How Does Permanent Disabiltity Can Overlap Social Security Disability?
If you are getting permanent disability from the workers' compensation insurance company and end up getting Social Security Disability Insurance benefits from Social Security, then there can be credits created between the two. Social Security may attempt to claim a credit for benefits.
How Does A Lump Sum (Compromise and Release) affect Social Security Disability?
If a workers' compensation case is settled and a person receives a lump sum settlement (Compromise and Release) and Social Security Disability Insurance is a possibility or the injured worker is on Social Security Disability Insurance, then a Social Security Addendum (sometimes called a Hartman Formula) should be prepared to demonstrate what parts of the settlement are allocated to permanent disability. Once that allocation is demonstrated, then that permanent disability should be spread the injured workers' life to reduce the potential credits that the Social Security Administration may take based on a lump sum recovery in workers' compensation.
How Does A Lump Sum (Compromise and Release) affect Medicare?

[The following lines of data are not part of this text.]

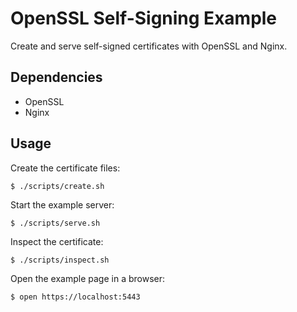 # OpenSSL Self-Signing Example

Create and serve self-signed certificates with OpenSSL and Nginx.

## Dependencies

* OpenSSL
* Nginx

## Usage

Create the certificate files:

```shell
$ ./scripts/create.sh
```

Start the example server:

```shell
$ ./scripts/serve.sh
```

Inspect the certificate:

```shell
$ ./scripts/inspect.sh
```

Open the example page in a browser:

```shell
$ open https://localhost:5443
```
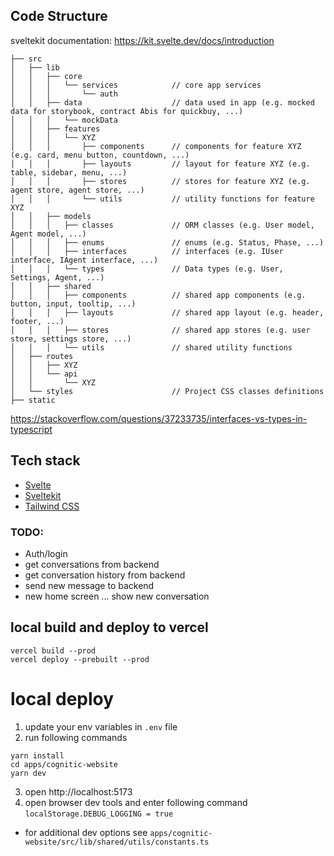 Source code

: ## Code Structure

sveltekit documentation: https://kit.svelte.dev/docs/introduction

```term
├── src
│   ├── lib
│   │   ├── core
│   │   │   └── services            // core app services
│   │   │       └── auth
│   │   ├── data                    // data used in app (e.g. mocked data for storybook, contract Abis for quickbuy, ...)
│   │   │   └── mockData
│   │   ├── features
│   │   │   └── XYZ
│   │   │       ├── components      // components for feature XYZ (e.g. card, menu button, countdown, ...)
│   │   │       ├── layouts         // layout for feature XYZ (e.g. table, sidebar, menu, ...)
│   │   │       ├── stores          // stores for feature XYZ (e.g. agent store, agent store, ...)
│   │   │       └── utils           // utility functions for feature XYZ
│   │   ├── models
│   │   │   ├── classes             // ORM classes (e.g. User model, Agent model, ...)
│   │   │   ├── enums               // enums (e.g. Status, Phase, ...)
│   │   │   ├── interfaces          // interfaces (e.g. IUser interface, IAgent interface, ...)
│   │   │   └── types               // Data types (e.g. User, Settings, Agent, ...)
│   │   ├── shared
│   │   │   ├── components          // shared app components (e.g. button, input, tooltip, ...)
│   │   │   ├── layouts             // shared app layout (e.g. header, footer, ...)
│   │   │   ├── stores              // shared app stores (e.g. user store, settings store, ...)
│   │   │   └── utils               // shared utility functions
│   ├── routes
│   │   ├── XYZ
│   │   └── api
│   │       └── XYZ
│   └── styles                      // Project CSS classes definitions
├── static
```

https://stackoverflow.com/questions/37233735/interfaces-vs-types-in-typescript

## Tech stack

- [Svelte](https://svelte.dev/)
- [Sveltekit](https://kit.svelte.dev/)
- [Tailwind CSS](https://tailwindcss.com/)

### TODO:
- Auth/login
- get conversations from backend
- get conversation history from backend
- send new message to backend
- new home screen ... show new conversation


## local build and deploy to vercel

```
vercel build --prod
vercel deploy --prebuilt --prod
```

# local deploy

1. update your env variables in `.env` file
2. run following commands
```
yarn install
cd apps/cognitic-website
yarn dev
```
3. open http://localhost:5173
4. open browser dev tools and enter following command `localStorage.DEBUG_LOGGING = true`


- for additional dev options see `apps/cognitic-website/src/lib/shared/utils/constants.ts` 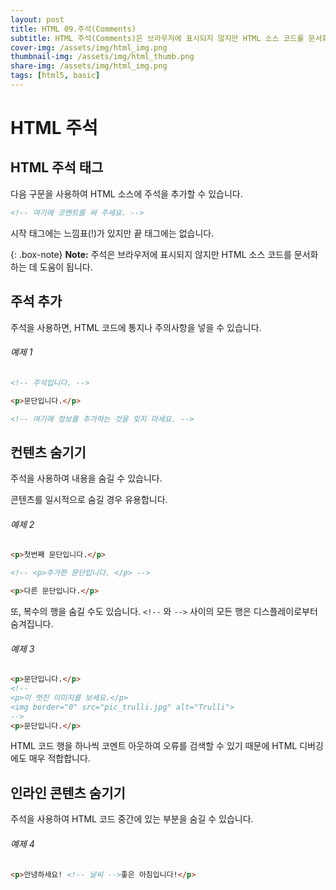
 ```yaml
---
layout: post
title: HTML 09.주석(Comments)
subtitle: HTML 주석(Comments)은 브라우저에 표시되지 않지만 HTML 소스 코드를 문서화하는 데 도움이 됩니다.
cover-img: /assets/img/html_img.png
thumbnail-img: /assets/img/html_thumb.png
share-img: /assets/img/html_img.png
tags: [html5, basic]
---
```


# HTML 주석

## HTML 주석 태그

다음 구문을 사용하여 HTML 소스에 주석을 추가할 수 있습니다.

```html
<!-- 여기에 코멘트를 써 주세요. -->
```

시작 태그에는 느낌표(!)가 있지만 끝 태그에는 없습니다.

{: .box-note}
**Note:** 주석은 브라우저에 표시되지 않지만 HTML 소스 코드를 문서화하는 데 도움이 됩니다.

## 주석 추가

주석을 사용하면, HTML 코드에 통지나 주의사항을 넣을 수 있습니다.

###### 예제 1

```html
<!-- 주석입니다. -->

<p>문단입니다.</p>

<!-- 여기에 정보를 추가하는 것을 잊지 마세요. -->
```

## 컨텐츠 숨기기

주석을 사용하여 내용을 숨길 수 있습니다.

콘텐츠를 일시적으로 숨길 경우 유용합니다.

###### 예제 2

```html
<p>첫번째 문단입니다.</p>

<!-- <p>추가한 문단입니다. </p> -->

<p>다른 문단입니다.</p>
```

또, 복수의 행을 숨길 수도 있습니다. ```<!--``` 와 ```-->``` 사이의 모든 행은 디스플레이로부터 숨겨집니다.

###### 예제 3

```html
<p>문단입니다.</p>
<!--
<p>이 멋진 이미지를 보세요.</p>
<img border="0" src="pic_trulli.jpg" alt="Trulli">
-->
<p>문단입니다.</p>
```

HTML 코드 행을 하나씩 코멘트 아웃하여 오류를 검색할 수 있기 때문에 HTML 디버깅에도 매우 적합합니다.

## 인라인 콘텐츠 숨기기

주석을 사용하여 HTML 코드 중간에 있는 부분을 숨길 수 있습니다.

###### 예제 4

```html
<p>안녕하세요! <!-- 날씨 -->좋은 아침입니다!</p>
```
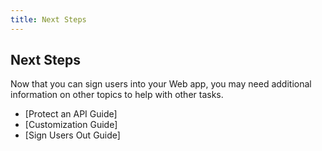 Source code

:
 ```yaml
---
title: Next Steps
---
```

## Next Steps

Now that you can sign users into your Web app, you may need additional information on other topics to help with other tasks.

* [Protect an API Guide]
* [Customization Guide]
* [Sign Users Out Guide]
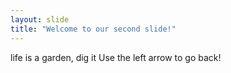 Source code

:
 ```yaml
---
layout: slide
title: "Welcome to our second slide!"
---
```

life is a garden, dig it
Use the left arrow to go back!

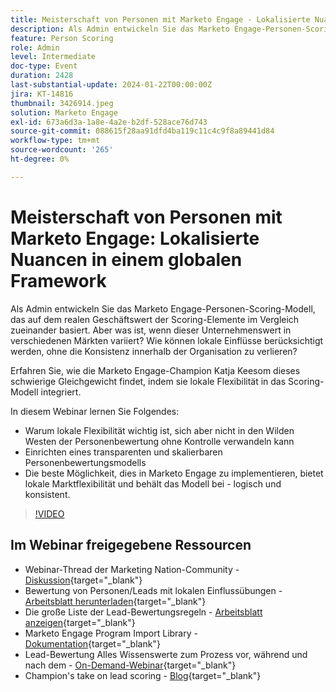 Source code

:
 ```yaml
---
title: Meisterschaft von Personen mit Marketo Engage - Lokalisierte Nuancen in einem globalen Framework
description: Als Admin entwickeln Sie das Marketo Engage-Personen-Scoring-Modell, das auf dem realen Geschäftswert der Scoring-Elemente im Vergleich zueinander basiert. Aber was ist, wenn dieser Unternehmenswert in verschiedenen Märkten variiert? Wie können lokale Einflüsse berücksichtigt werden, ohne die Konsistenz innerhalb der Organisation zu verlieren? Erfahren Sie, wie durch Integration lokaler Flexibilität in das Scoring-Modell ein Gleichgewicht findet.
feature: Person Scoring
role: Admin
level: Intermediate
doc-type: Event
duration: 2428
last-substantial-update: 2024-01-22T00:00:00Z
jira: KT-14816
thumbnail: 3426914.jpeg
solution: Marketo Engage
exl-id: 673a6d3a-1a8e-4a2e-b2df-528ace76d743
source-git-commit: 088615f28aa91dfd4ba119c11c4c9f8a89441d84
workflow-type: tm+mt
source-wordcount: '265'
ht-degree: 0%

---
```


# Meisterschaft von Personen mit Marketo Engage: Lokalisierte Nuancen in einem globalen Framework

Als Admin entwickeln Sie das Marketo Engage-Personen-Scoring-Modell, das auf dem realen Geschäftswert der Scoring-Elemente im Vergleich zueinander basiert. Aber was ist, wenn dieser Unternehmenswert in verschiedenen Märkten variiert? Wie können lokale Einflüsse berücksichtigt werden, ohne die Konsistenz innerhalb der Organisation zu verlieren?

Erfahren Sie, wie die Marketo Engage-Champion Katja Keesom dieses schwierige Gleichgewicht findet, indem sie lokale Flexibilität in das Scoring-Modell integriert.

In diesem Webinar lernen Sie Folgendes:

* Warum lokale Flexibilität wichtig ist, sich aber nicht in den Wilden Westen der Personenbewertung ohne Kontrolle verwandeln kann
* Einrichten eines transparenten und skalierbaren Personenbewertungsmodells
* Die beste Möglichkeit, dies in Marketo Engage zu implementieren, bietet lokale Marktflexibilität und behält das Modell bei - logisch und konsistent.

>[!VIDEO](https://video.tv.adobe.com/v/3426914/?learn=on)

## Im Webinar freigegebene Ressourcen

* Webinar-Thread der Marketing Nation-Community - [Diskussion](https://nation.marketo.com/t5/product-discussions/learn-from-your-peers-webinar-person-scoring-mastery-with/m-p/343084#M194864){target="_blank"}
* Bewertung von Personen/Leads mit lokalen Einflussübungen - [Arbeitsblatt herunterladen](../../assets/marketo/build-scoring-model-and-local-flexibility-scoring-worksheet.docx){target="_blank"}
* Die große Liste der Lead-Bewertungsregeln - [Arbeitsblatt anzeigen](https://go.marketo.com/rs/561-HYG-937/images/Marketo-Lead-Scoring.pdf){target="_blank"}
* Marketo Engage Program Import Library - [Dokumentation](https://experienceleague.adobe.com/docs/marketo/using/product-docs/core-marketo-concepts/programs/program-library/program-import-library-overview.html?lang=de){target="_blank"}
* Lead-Bewertung Alles Wissenswerte zum Prozess vor, während und nach dem - [On-Demand-Webinar](https://business.adobe.com/summit/2020/all-about-the-before-during-and-after-of-lead-scoring.html){target="_blank"}
* Champion&#39;s take on lead scoring - [Blog](https://nation.marketo.com/t5/product-blogs/marketo-success-series-lead-scoring/ba-p/309849){target="_blank"}
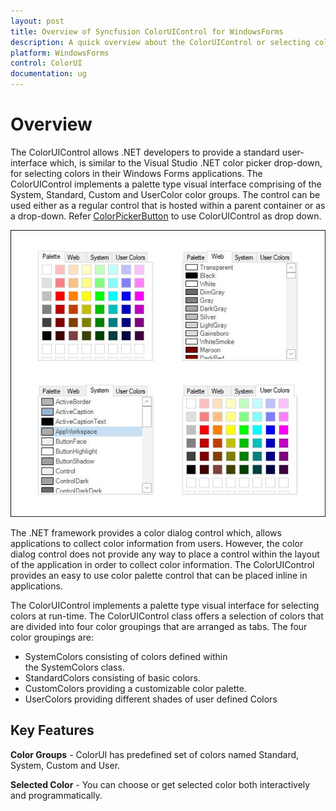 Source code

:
 ```yaml
---
layout: post
title: Overview of Syncfusion ColorUIControl for WindowsForms
description: A quick overview about the ColorUIControl or selecting colors in their Windows Forms applications using palette type visual interface
platform: WindowsForms
control: ColorUI 
documentation: ug
---
```

# Overview

The ColorUIControl allows .NET developers to provide a standard user-interface which, is similar to the Visual Studio .NET color picker drop-down, for selecting colors in their Windows Forms applications. The ColorUIControl implements a palette type visual interface comprising of the System, Standard, Custom and UserColor color groups. The control can be used either as a regular control that is hosted within a parent container or as a drop-down. Refer [ColorPickerButton](/windowsforms/colorpickerbutton/overview) to use ColorUIControl as drop down.

![Overview of ColorUIControl](ColorUI_images/Overview_img225.jpeg) 

The .NET framework provides a color dialog control which, allows applications to collect color information from users. However, the color dialog control does not provide any way to place a control within the layout of the application in order to collect color information. The ColorUIControl provides an easy to use color palette control that can be placed inline in applications.  

The ColorUIControl implements a palette type visual interface for selecting colors at run-time. The ColorUIControl class offers a selection of colors that are divided into four color groupings that are arranged as tabs. The four color groupings are:

* SystemColors consisting of colors defined within the SystemColors class.
* StandardColors consisting of basic colors.
* CustomColors providing a customizable color palette.
* UserColors providing different shades of user defined Colors 

## Key Features

**Color Groups** - ColorUI has predefined set of colors named Standard, System, Custom and User.

**Selected Color** - You can choose or get selected color both interactively and programmatically. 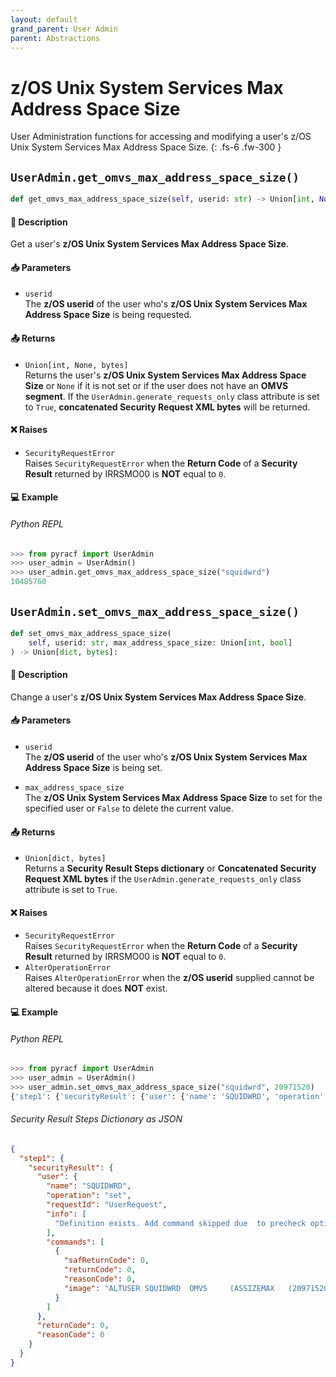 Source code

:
 ```yaml
---
layout: default
grand_parent: User Admin
parent: Abstractions
---
```


# z/OS Unix System Services Max Address Space Size

User Administration functions for accessing and modifying a user's z/OS Unix System Services Max Address Space Size. 
{: .fs-6 .fw-300 }

## `UserAdmin.get_omvs_max_address_space_size()`

```python
def get_omvs_max_address_space_size(self, userid: str) -> Union[int, None, bytes]:
```

#### 📄 Description

Get a user's **z/OS Unix System Services Max Address Space Size**.

#### 📥 Parameters
* `userid`<br>
  The **z/OS userid** of the user who's **z/OS Unix System Services Max Address Space Size** is being requested.

#### 📤 Returns
* `Union[int, None, bytes]`<br>
  Returns the user's **z/OS Unix System Services Max Address Space Size** or `None` if it is not set or if the user does not have an **OMVS segment**. If the `UserAdmin.generate_requests_only` class attribute is set to `True`, **concatenated Security Request XML bytes** will be returned.

#### ❌ Raises
* `SecurityRequestError`<br>
  Raises `SecurityRequestError` when the **Return Code** of a **Security Result** returned by IRRSMO00 is **NOT** equal to `0`.

#### 💻 Example

###### Python REPL
```python
>>> from pyracf import UserAdmin
>>> user_admin = UserAdmin()
>>> user_admin.get_omvs_max_address_space_size("squidwrd")
10485760
```

## `UserAdmin.set_omvs_max_address_space_size()`

```python
def set_omvs_max_address_space_size(
    self, userid: str, max_address_space_size: Union[int, bool]
) -> Union[dict, bytes]:
```

#### 📄 Description

Change a user's **z/OS Unix System Services Max Address Space Size**.

#### 📥 Parameters
* `userid`<br>
  The **z/OS userid** of the user who's **z/OS Unix System Services Max Address Space Size** is being set.

* `max_address_space_size`<br>
  The **z/OS Unix System Services Max Address Space Size** to set for the specified user or `False` to delete the current value.

#### 📤 Returns
* `Union[dict, bytes]`<br>
  Returns a **Security Result Steps dictionary** or **Concatenated Security Request XML bytes** if the `UserAdmin.generate_requests_only` class attribute is set to `True`.

#### ❌ Raises
* `SecurityRequestError`<br>
  Raises `SecurityRequestError` when the **Return Code** of a **Security Result** returned by IRRSMO00 is **NOT** equal to `0`.
* `AlterOperationError`<br>
  Raises `AlterOperationError` when the **z/OS userid** supplied cannot be altered because it does **NOT** exist.

#### 💻 Example

###### Python REPL
```python
>>> from pyracf import UserAdmin
>>> user_admin = UserAdmin()
>>> user_admin.set_omvs_max_address_space_size("squidwrd", 20971520)
{'step1': {'securityResult': {'user': {'name': 'SQUIDWRD', 'operation': 'set', 'requestId': 'UserRequest', 'info': ['Definition exists. Add command skipped due  to precheck option'], 'commands': [{'safReturnCode': 0, 'returnCode': 0, 'reasonCode': 0, 'image': 'ALTUSER SQUIDWRD  OMVS     (ASSIZEMAX   (20971520))'}]}, 'returnCode': 0, 'reasonCode': 0}}}
```

###### Security Result Steps Dictionary as JSON
```json
{
  "step1": {
    "securityResult": {
      "user": {
        "name": "SQUIDWRD",
        "operation": "set",
        "requestId": "UserRequest",
        "info": [
          "Definition exists. Add command skipped due  to precheck option"
        ],
        "commands": [
          {
            "safReturnCode": 0,
            "returnCode": 0,
            "reasonCode": 0,
            "image": "ALTUSER SQUIDWRD  OMVS     (ASSIZEMAX   (20971520))"
          }
        ]
      },
      "returnCode": 0,
      "reasonCode": 0
    }
  }
}
```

If you are on Social Security Disability and/or you are a Medicare beneficiary, then a Medicare Set-Aside Trust (MSA) would be required before you settle your case by Compromise and Release. The workers' compensation insurance company would obtain a MSA from a company who prepares them. Then that MSA would need to be submitted to CMS (the third-party agency that Medicare uses to address these issues). The MSA company would need all medical records from your workers' compensation case in the last two years, a prescription list from all pharmacies for the last two years, and a Social Security Administration release.
Subsequent Injuries Benefit Trust FundIf you have had a workers' compensation injury that has rendered you unable to work permanently, especially if you are now eligible for Social Security Disability after your work injury, you may have a Subsequent Injuries Benefit Trust Fund (SIBTF) claim.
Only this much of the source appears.